> [PROBLEM DESCRIPTION]: Find where "### Custom Serialization" occurs in the data below, and retype that line and every later line exactly.

> [Saved entries]:
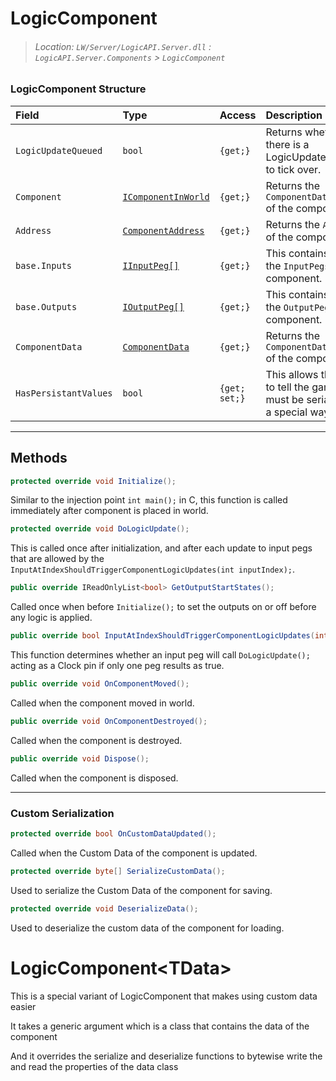# LogicComponent
> ###### Location: `LW/Server/LogicAPI.Server.dll` : `LogicAPI.Server.Components` > `LogicComponent`

### LogicComponent Structure
|         Field         |                       Type                       |    Access     |                                     Description                                      |
| :-------------------- | :----------------------------------------------- | :------------ | :----------------------------------------------------------------------------------- |
| `LogicUpdateQueued`   | `bool`                                           | `{get;}`      | Returns whether there is a LogicUpdate waiting to tick over.                         |
| `Component`           | [`IComponentInWorld`](./CS-IComponentInWorld.md) | `{get;}`      | Returns the `ComponentDataManager` of the component.                                 |
| `Address`             | [`ComponentAddress`](./CS-ComponentAddress.md)   | `{get;}`      | Returns the `Address` of the component.                                              |
| `base.Inputs`         | [`IInputPeg[]`](./CS-IInputPeg.md)               | `{get;}`      | This contains a list of the `InputPegs` of the component.                            |
| `base.Outputs`        | [`IOutputPeg[]`](./CS-IOutputPeg.md)             | `{get;}`      | This contains a list of the `OutputPegs` of the component.                           |
| `ComponentData`       | [`ComponentData`](./CS-ComponentData.md)         | `{get;}`      | Returns the `ComponentDataManager` of the component.                                 |
| `HasPersistantValues` | `bool`                                           | `{get; set;}` | This allows the script to tell the game that it must be serialized in a special way. |
---
## Methods
```cs
protected override void Initialize();
```
Similar to the injection point `int main();` in C, this function is called immediately after component is placed in world.
&nbsp;
```cs
protected override void DoLogicUpdate();
```
This is called once after initialization, and after each update to input pegs that are allowed by the `InputAtIndexShouldTriggerComponentLogicUpdates(int inputIndex);`.
&nbsp;
```cs
public override IReadOnlyList<bool> GetOutputStartStates();
```
Called once when before `Initialize();` to set the outputs on or off before any logic is applied.
&nbsp;
```cs
public override bool InputAtIndexShouldTriggerComponentLogicUpdates(int inputIndex);
```
This function determines whether an input peg will call `DoLogicUpdate();` acting as a Clock pin if only one peg results as true.
&nbsp;
```cs
public override void OnComponentMoved();
```
Called when the component moved in world.
&nbsp;
```cs
public override void OnComponentDestroyed();
```
Called when the component is destroyed.
&nbsp;
```cs
public override void Dispose();
```
Called when the component is disposed.
___
### Custom Serialization
```cs
protected override bool OnCustomDataUpdated();
```
Called when the Custom Data of the component is updated.
&nbsp;
```cs
protected override byte[] SerializeCustomData();
```
Used to serialize the Custom Data of the component for saving.
&nbsp;
```cs
protected override void DeserializeData();
```
Used to deserialize the custom data of the component for loading.

# LogicComponent\<TData\>
This is a special variant of LogicComponent that makes using custom data easier
  
It takes a generic argument which is a class that contains the data of the component
  
And it overrides the serialize and deserialize functions to bytewise write the and read the properties of the data class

> [OUTPUT OF THE TASK]:
### Custom Serialization
```cs
protected override bool OnCustomDataUpdated();
```
Called when the Custom Data of the component is updated.
&nbsp;
```cs
protected override byte[] SerializeCustomData();
```
Used to serialize the Custom Data of the component for saving.
&nbsp;
```cs
protected override void DeserializeData();
```
Used to deserialize the custom data of the component for loading.

# LogicComponent\<TData\>
This is a special variant of LogicComponent that makes using custom data easier
  
It takes a generic argument which is a class that contains the data of the component
  
And it overrides the serialize and deserialize functions to bytewise write the and read the properties of the data class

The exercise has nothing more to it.